Once at a party, someone offered me a shot of Jägermeister. I though it tasted like gasoline, but I saw plenty of people enjoying it. And by enjoying it, I mean doing shots. I don’t think Jägermeister is really a sippin’ kind of drink. Anyway, I imagine ethanol-vodka would taste about as good as Jägermeister, too.
But ethanol is made from corn, and I like corn, especially when it’s wrapped around a dog, so I decided to investigate a little further.
And it’s true. Jacek Koziel, an Iowa State assistant professor of agricultural and biosystems engineering, is currently leading a research project attempting to turn fuel ethanol into food-grade ethanol alcohol.
By refining two complementary technologies, Kozeil and his team have found a way to efficiently purify and remove bad-tasting compounds from fuel ethanol.

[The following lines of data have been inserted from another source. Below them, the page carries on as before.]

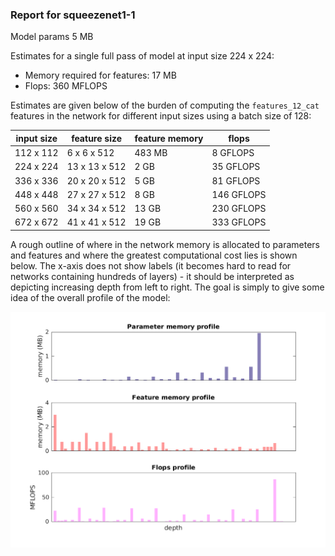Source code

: ### Report for squeezenet1-1
Model params 5 MB 

Estimates for a single full pass of model at input size 224 x 224: 

* Memory required for features: 17 MB 
* Flops: 360 MFLOPS 

Estimates are given below of the burden of computing the `features_12_cat` features in the network for different input sizes using a batch size of 128: 

| input size | feature size | feature memory | flops | 
|------------|--------------|----------------|-------| 
| 112 x 112 | 6 x 6 x 512 | 483 MB | 8 GFLOPS |
| 224 x 224 | 13 x 13 x 512 | 2 GB | 35 GFLOPS |
| 336 x 336 | 20 x 20 x 512 | 5 GB | 81 GFLOPS |
| 448 x 448 | 27 x 27 x 512 | 8 GB | 146 GFLOPS |
| 560 x 560 | 34 x 34 x 512 | 13 GB | 230 GFLOPS |
| 672 x 672 | 41 x 41 x 512 | 19 GB | 333 GFLOPS |

A rough outline of where in the network memory is allocated to parameters and features and where the greatest computational cost lies is shown below.  The x-axis does not show labels (it becomes hard to read for networks containing hundreds of layers) - it should be interpreted as depicting increasing depth from left to right.  The goal is simply to give some idea of the overall profile of the model: 

![squeezenet1-1 profile](figs/squeezenet1-1.png)
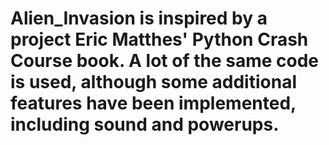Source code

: # Alien_Invasion is inspired by a project Eric Matthes' Python Crash Course book. A lot of the same code is used, although some additional features have been implemented, including sound and powerups. 
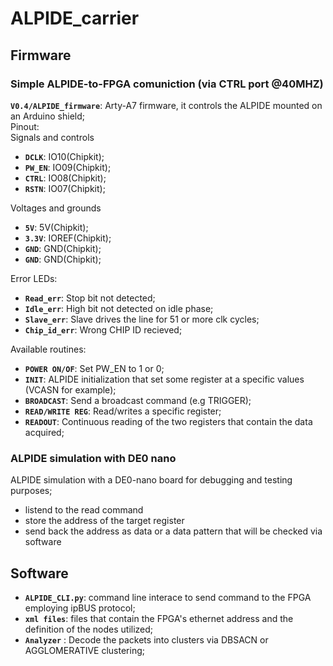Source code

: # ALPIDE_carrier

## Firmware

### Simple ALPIDE-to-FPGA comuniction (via CTRL port @40MHZ)  
**` V0.4/ALPIDE_firmware `**: Arty-A7 firmware, it controls the ALPIDE mounted on an Arduino shield;  
Pinout:  
Signals and controls   
- **`DCLK`**:  IO10(Chipkit);
- **`PW_EN`**: IO09(Chipkit);
- **`CTRL`**:  IO08(Chipkit);
- **`RSTN`**:  IO07(Chipkit);  
 
Voltages and grounds
- **`5V`**:   5V(Chipkit);
- **`3.3V`**: IOREF(Chipkit);
- **`GND`**:  GND(Chipkit);
- **`GND`**:  GND(Chipkit);  

Error LEDs:  
- **`Read_err`**: Stop bit not detected;
- **`Idle_err`**: High bit not detected on idle phase;
- **`Slave_err`**: Slave drives the line for 51 or more clk cycles;
- **`Chip_id_err`**: Wrong CHIP ID recieved;  

  
Available routines:  
- **`POWER ON/OF`**: Set PW_EN to 1 or 0; 
- **`INIT`**: ALPIDE initialization that set some register at a specific values (VCASN for example);
- **`BROADCAST`**:  Send a broadcast command (e.g TRIGGER); 
- **`READ/WRITE REG`**: Read/writes a specific register;
- **`READOUT`**:  Continuous reading of the two registers that contain the data acquired;


### ALPIDE simulation with DE0 nano
ALPIDE simulation with a DE0-nano board for debugging and testing purposes;  
- listend to the read command
- store the address of the target register
- send back the address as data or a data pattern that will be checked via software

## Software

- **`ALPIDE_CLI.py`**: command line interace to send command to the FPGA employing ipBUS protocol;
- **`xml files`**: files that contain the FPGA's ethernet address and the definition of the nodes utilized;
- **`Analyzer`** : Decode the packets into clusters via DBSACN or AGGLOMERATIVE clustering; 


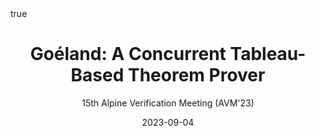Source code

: ---
title: "Goéland: A Concurrent Tableau-Based Theorem
Prover"
subtitle: 15th Alpine Verification Meeting (AVM'23)
author:
date: 2023-09-04
categories: [talks]
math: true
mermaid: true
attachment: avm2023.pdf
---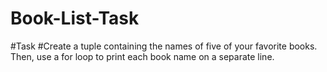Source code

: # Book-List-Task
#Task
#Create a tuple containing the names of five of your favorite books. Then, use a for loop to print each book name on a separate line.
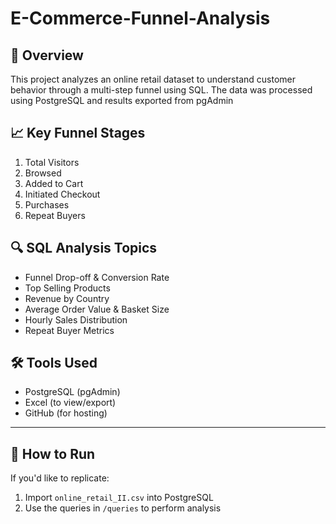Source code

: # E-Commerce-Funnel-Analysis

## 📌 Overview
This project analyzes an online retail dataset to understand customer behavior through a multi-step funnel using SQL. The data was processed using PostgreSQL and results exported from pgAdmin

## 📈 Key Funnel Stages
1. Total Visitors
2. Browsed
3. Added to Cart
4. Initiated Checkout
5. Purchases
6. Repeat Buyers

## 🔍 SQL Analysis Topics
- Funnel Drop-off & Conversion Rate
- Top Selling Products
- Revenue by Country
- Average Order Value & Basket Size
- Hourly Sales Distribution
- Repeat Buyer Metrics

## 🛠️ Tools Used
- PostgreSQL (pgAdmin)
- Excel (to view/export)
- GitHub (for hosting)



---

## 🧠 How to Run
If you'd like to replicate:
1. Import `online_retail_II.csv` into PostgreSQL
2. Use the queries in `/queries` to perform analysis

This would be an economic plus for Iowa, since the state has fuel ethanol to spare. In fact, Iowa has 25 plants capable of producing 1.5 billion gallons of the fuel per year, according to the Iowa Corn Promotion Board. That makes Iowa the leading producer of ethanol in the United States.
Koziel and partner Hans van Leeuwen, vice president of MellO3z, are working to expand the ethanol purifying technology. The microextraction filtering process would allow for the manufacture of not only distilled spirits like vodka, but also other household items like cough syrup and mouthwash. The duo has received a $79,900 grant from the state's Grow Iowa Values Fund, to help with research costs.
Creating ethanol fuel and distilling drinkable alcohol are similar processes. The only exception is that alcohol used for fuel is made with less care and attention to purity than that made for human consumption. There are multiple distillations required to make consumer–grade alcohol, and this can raise cost by as much as 50 cents per gallon.
"If this is viable," Koziel said, "we are looking at adding a lot of value to relatively cheap fuel-grade ethanol."
But don’t start thinking about topping off your cocktail shaker at the gas pump just yet. There's still a lot of work to be done before you can splash some ethanol into your vodka-tonic.
And while it’s true that actually consuming corn is a novel idea lately, I hope for our sakes that Koziel and crew are hard at work on the most important part of the ethanol-liquor connection... the taste.